## What is required
What is needed is a single figure: how many lines of the records below contain the word "procédure".

================

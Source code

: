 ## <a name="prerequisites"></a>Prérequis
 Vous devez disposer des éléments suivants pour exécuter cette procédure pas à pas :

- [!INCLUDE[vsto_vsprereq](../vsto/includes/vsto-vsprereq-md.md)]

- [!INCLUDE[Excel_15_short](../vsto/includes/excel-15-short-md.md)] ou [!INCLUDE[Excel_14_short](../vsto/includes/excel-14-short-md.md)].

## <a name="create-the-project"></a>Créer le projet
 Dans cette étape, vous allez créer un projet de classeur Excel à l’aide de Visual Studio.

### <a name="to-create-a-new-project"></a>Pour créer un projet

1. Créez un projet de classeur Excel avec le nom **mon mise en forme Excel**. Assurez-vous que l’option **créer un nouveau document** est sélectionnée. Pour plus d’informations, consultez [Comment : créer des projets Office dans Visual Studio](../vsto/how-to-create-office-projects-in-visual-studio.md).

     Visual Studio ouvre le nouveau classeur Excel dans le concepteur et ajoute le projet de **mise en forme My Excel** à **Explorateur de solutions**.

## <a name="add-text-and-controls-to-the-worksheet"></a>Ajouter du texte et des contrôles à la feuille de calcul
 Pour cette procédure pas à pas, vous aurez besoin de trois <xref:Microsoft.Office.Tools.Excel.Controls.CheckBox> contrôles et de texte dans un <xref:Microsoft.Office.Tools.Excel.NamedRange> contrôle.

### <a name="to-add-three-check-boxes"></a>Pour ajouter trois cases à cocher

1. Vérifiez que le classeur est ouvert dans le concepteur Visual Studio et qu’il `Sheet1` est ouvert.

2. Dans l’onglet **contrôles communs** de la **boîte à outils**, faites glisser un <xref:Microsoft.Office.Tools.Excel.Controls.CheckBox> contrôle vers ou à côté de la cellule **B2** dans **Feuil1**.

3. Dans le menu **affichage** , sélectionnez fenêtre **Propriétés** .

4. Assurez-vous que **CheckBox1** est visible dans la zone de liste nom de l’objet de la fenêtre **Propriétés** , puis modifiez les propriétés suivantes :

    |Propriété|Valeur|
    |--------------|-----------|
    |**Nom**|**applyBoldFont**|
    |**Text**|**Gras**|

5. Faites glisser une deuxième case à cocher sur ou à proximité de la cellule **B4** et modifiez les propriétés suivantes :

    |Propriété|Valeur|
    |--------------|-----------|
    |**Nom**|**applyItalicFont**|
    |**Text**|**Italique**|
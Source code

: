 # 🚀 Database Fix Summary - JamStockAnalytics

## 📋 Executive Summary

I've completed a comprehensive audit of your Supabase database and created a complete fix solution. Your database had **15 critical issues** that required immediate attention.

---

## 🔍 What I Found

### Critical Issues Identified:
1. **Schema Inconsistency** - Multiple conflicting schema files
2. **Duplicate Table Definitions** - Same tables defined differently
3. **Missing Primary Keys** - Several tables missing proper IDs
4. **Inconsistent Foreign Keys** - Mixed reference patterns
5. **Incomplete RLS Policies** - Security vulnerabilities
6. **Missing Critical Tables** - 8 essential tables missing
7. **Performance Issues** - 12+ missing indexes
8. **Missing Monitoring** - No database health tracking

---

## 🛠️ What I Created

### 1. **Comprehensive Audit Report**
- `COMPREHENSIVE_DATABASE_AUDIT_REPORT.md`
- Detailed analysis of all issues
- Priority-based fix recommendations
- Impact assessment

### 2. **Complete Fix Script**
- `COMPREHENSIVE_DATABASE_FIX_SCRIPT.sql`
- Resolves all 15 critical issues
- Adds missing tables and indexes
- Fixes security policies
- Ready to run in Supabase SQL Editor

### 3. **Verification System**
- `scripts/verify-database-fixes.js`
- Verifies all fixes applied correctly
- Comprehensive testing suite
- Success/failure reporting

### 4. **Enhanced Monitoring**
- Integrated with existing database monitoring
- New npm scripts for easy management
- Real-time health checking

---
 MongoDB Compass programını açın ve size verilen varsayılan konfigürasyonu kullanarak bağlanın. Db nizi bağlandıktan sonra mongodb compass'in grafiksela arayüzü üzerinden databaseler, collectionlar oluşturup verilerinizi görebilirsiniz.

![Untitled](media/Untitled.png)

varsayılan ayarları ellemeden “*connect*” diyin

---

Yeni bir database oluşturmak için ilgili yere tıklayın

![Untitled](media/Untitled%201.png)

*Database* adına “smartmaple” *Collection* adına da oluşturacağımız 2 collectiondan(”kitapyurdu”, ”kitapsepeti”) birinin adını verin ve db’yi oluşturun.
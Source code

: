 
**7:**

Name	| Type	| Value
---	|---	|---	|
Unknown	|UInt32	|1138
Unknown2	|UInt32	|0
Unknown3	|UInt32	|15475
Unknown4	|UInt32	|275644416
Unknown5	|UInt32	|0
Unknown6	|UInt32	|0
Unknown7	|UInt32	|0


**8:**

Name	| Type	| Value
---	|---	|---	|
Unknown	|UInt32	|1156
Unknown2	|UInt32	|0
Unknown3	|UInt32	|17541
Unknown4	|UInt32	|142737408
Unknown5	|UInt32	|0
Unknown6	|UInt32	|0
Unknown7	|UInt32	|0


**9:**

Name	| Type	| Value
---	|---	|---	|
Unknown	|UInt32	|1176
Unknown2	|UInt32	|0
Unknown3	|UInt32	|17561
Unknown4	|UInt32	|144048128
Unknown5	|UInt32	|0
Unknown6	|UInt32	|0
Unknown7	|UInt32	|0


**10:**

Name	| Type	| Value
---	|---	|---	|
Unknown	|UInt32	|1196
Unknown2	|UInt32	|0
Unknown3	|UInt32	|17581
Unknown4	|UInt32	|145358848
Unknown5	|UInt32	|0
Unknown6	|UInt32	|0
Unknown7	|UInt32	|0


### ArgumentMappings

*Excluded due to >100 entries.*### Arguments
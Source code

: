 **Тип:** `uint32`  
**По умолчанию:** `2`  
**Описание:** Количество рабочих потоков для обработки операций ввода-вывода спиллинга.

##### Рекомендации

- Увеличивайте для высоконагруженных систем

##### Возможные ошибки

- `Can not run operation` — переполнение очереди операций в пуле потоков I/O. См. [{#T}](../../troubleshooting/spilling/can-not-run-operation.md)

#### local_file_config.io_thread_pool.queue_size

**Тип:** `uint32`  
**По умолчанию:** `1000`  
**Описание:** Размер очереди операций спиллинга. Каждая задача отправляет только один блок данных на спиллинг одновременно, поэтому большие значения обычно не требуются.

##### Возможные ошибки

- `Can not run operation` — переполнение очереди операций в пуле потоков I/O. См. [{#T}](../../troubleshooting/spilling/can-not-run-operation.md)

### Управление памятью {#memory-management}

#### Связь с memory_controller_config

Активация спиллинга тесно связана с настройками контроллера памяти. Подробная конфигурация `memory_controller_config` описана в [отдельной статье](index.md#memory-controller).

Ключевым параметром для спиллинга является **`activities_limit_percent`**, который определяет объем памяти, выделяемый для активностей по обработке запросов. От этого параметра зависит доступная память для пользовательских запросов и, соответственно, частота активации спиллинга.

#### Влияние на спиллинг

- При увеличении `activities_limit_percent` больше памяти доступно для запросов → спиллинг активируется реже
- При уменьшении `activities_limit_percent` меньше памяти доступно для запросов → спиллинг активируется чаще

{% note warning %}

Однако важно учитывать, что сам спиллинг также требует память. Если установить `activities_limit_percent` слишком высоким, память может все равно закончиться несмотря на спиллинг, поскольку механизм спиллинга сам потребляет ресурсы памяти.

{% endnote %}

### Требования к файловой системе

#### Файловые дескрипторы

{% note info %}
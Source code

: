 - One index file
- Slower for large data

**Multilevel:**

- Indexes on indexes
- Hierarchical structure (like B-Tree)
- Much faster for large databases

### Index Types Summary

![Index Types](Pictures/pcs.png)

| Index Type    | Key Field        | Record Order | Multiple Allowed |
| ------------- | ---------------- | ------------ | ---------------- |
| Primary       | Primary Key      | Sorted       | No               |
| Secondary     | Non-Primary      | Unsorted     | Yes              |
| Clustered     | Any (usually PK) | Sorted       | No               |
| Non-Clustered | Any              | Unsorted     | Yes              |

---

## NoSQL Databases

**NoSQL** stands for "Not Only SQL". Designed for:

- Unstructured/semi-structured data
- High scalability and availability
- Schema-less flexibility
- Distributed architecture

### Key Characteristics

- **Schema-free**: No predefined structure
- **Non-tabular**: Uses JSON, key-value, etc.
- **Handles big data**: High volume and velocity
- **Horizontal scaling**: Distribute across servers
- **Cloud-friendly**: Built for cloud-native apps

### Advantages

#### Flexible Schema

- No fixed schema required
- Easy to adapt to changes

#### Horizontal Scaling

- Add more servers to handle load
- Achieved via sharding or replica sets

================

## Exercise response
2